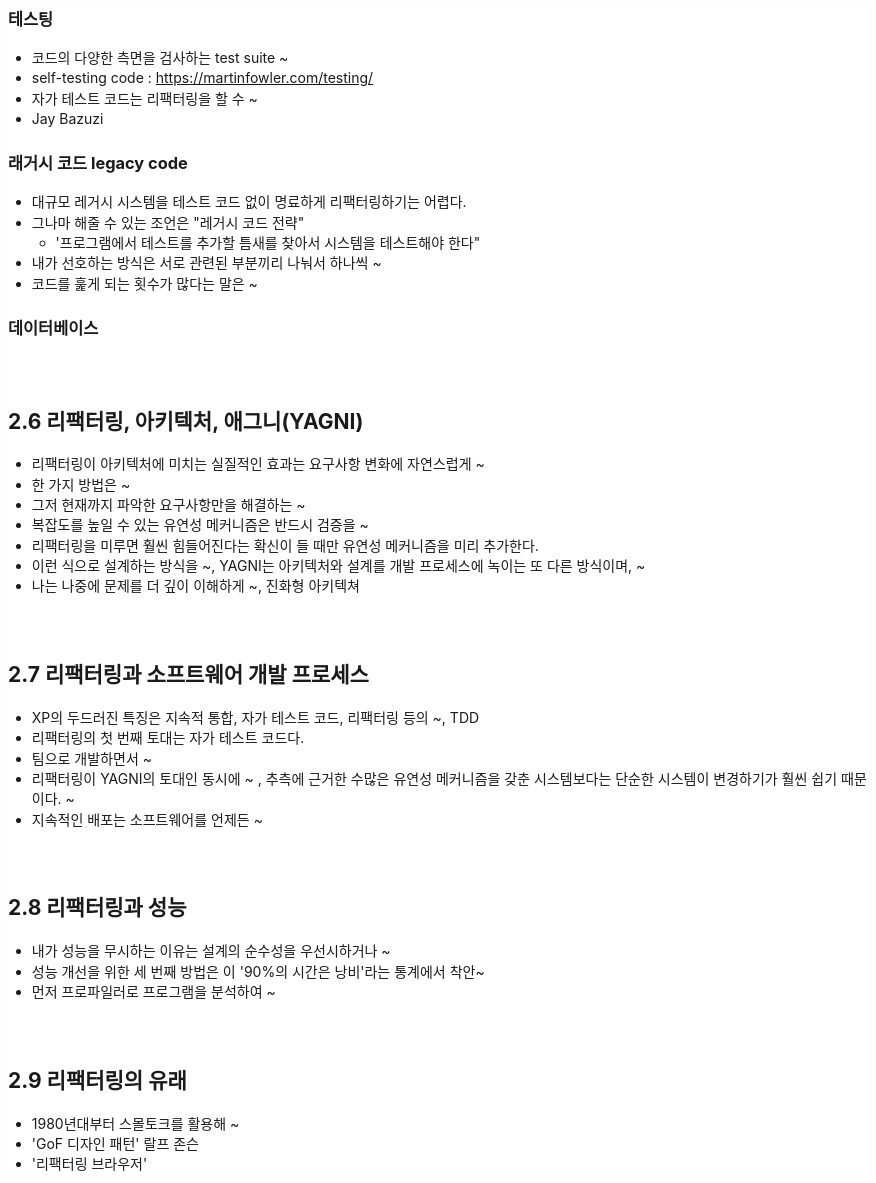 ### 테스팅

-   코드의 다양한 측면을 검사하는 test suite ~
-   self-testing code : https://martinfowler.com/testing/
-   자가 테스트 코드는 리팩터링을 할 수 ~
-   Jay Bazuzi

### 래거시 코드 legacy code

-   대규모 레거시 시스템을 테스트 코드 없이 명료하게 리팩터링하기는 어렵다.
-   그나마 해줄 수 있는 조언은 "레거시 코드 전략"
    -   '프로그램에서 테스트를 추가할 틈새를 찾아서 시스템을 테스트해야 한다"
-   내가 선호하는 방식은 서로 관련된 부분끼리 나눠서 하나씩 ~
-   코드를 훑게 되는 횟수가 많다는 말은 ~

### 데이터베이스

<br>

## 2.6 리팩터링, 아키텍처, 애그니(YAGNI)

-   리팩터링이 아키텍처에 미치는 실질적인 효과는 요구사항 변화에 자연스럽게 ~
-   한 가지 방법은 ~
-   그저 현재까지 파악한 요구사항만을 해결하는 ~
-   복잡도를 높일 수 있는 유연성 메커니즘은 반드시 검증을 ~
-   리팩터링을 미루면 훨씬 힘들어진다는 확신이 들 때만 유연성 메커니즘을 미리 추가한다.
-   이런 식으로 설계하는 방식을 ~, YAGNI는 아키텍처와 설계를 개발 프로세스에 녹이는 또 다른 방식이며, ~
-   나는 나중에 문제를 더 깊이 이해하게 ~, 진화형 아키텍쳐

<br>

## 2.7 리팩터링과 소프트웨어 개발 프로세스

-   XP의 두드러진 특징은 지속적 통합, 자가 테스트 코드, 리팩터링 등의 ~, TDD
-   리팩터링의 첫 번째 토대는 자가 테스트 코드다.
-   팀으로 개발하면서 ~
-   리팩터링이 YAGNI의 토대인 동시에 ~ , 추측에 근거한 수많은 유연성 메커니즘을 갖춘 시스템보다는 단순한 시스템이 변경하기가 훨씬 쉽기 때문이다. ~
-   지속적인 배포는 소프트웨어를 언제든 ~

<br>

## 2.8 리팩터링과 성능

-   내가 성능을 무시하는 이유는 설계의 순수성을 우선시하거나 ~
-   성능 개선을 위한 세 번째 방법은 이 '90%의 시간은 낭비'라는 통계에서 착안~
-   먼저 프로파일러로 프로그램을 분석하여 ~

<br>

## 2.9 리팩터링의 유래

-   1980년대부터 스몰토크를 활용해 ~
-   'GoF 디자인 패턴' 랄프 존슨
-   '리팩터링 브라우저'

..............................

> [WORK TO COMPLETE]: Transcribe the entries above verbatim, excluding any image.

> [EXPECTED OUTPUT]:
 ### 테스팅

-   코드의 다양한 측면을 검사하는 test suite ~
-   self-testing code : https://martinfowler.com/testing/
-   자가 테스트 코드는 리팩터링을 할 수 ~
-   Jay Bazuzi

### 래거시 코드 legacy code

-   대규모 레거시 시스템을 테스트 코드 없이 명료하게 리팩터링하기는 어렵다.
-   그나마 해줄 수 있는 조언은 "레거시 코드 전략"
    -   '프로그램에서 테스트를 추가할 틈새를 찾아서 시스템을 테스트해야 한다"
-   내가 선호하는 방식은 서로 관련된 부분끼리 나눠서 하나씩 ~
-   코드를 훑게 되는 횟수가 많다는 말은 ~

### 데이터베이스

<br>

## 2.6 리팩터링, 아키텍처, 애그니(YAGNI)

-   리팩터링이 아키텍처에 미치는 실질적인 효과는 요구사항 변화에 자연스럽게 ~
-   한 가지 방법은 ~
-   그저 현재까지 파악한 요구사항만을 해결하는 ~
-   복잡도를 높일 수 있는 유연성 메커니즘은 반드시 검증을 ~
-   리팩터링을 미루면 훨씬 힘들어진다는 확신이 들 때만 유연성 메커니즘을 미리 추가한다.
-   이런 식으로 설계하는 방식을 ~, YAGNI는 아키텍처와 설계를 개발 프로세스에 녹이는 또 다른 방식이며, ~
-   나는 나중에 문제를 더 깊이 이해하게 ~, 진화형 아키텍쳐

<br>

## 2.7 리팩터링과 소프트웨어 개발 프로세스

-   XP의 두드러진 특징은 지속적 통합, 자가 테스트 코드, 리팩터링 등의 ~, TDD
-   리팩터링의 첫 번째 토대는 자가 테스트 코드다.
-   팀으로 개발하면서 ~
-   리팩터링이 YAGNI의 토대인 동시에 ~ , 추측에 근거한 수많은 유연성 메커니즘을 갖춘 시스템보다는 단순한 시스템이 변경하기가 훨씬 쉽기 때문이다. ~
-   지속적인 배포는 소프트웨어를 언제든 ~

<br>

## 2.8 리팩터링과 성능

-   내가 성능을 무시하는 이유는 설계의 순수성을 우선시하거나 ~
-   성능 개선을 위한 세 번째 방법은 이 '90%의 시간은 낭비'라는 통계에서 착안~
-   먼저 프로파일러로 프로그램을 분석하여 ~

<br>

## 2.9 리팩터링의 유래

-   1980년대부터 스몰토크를 활용해 ~
-   'GoF 디자인 패턴' 랄프 존슨
-   '리팩터링 브라우저'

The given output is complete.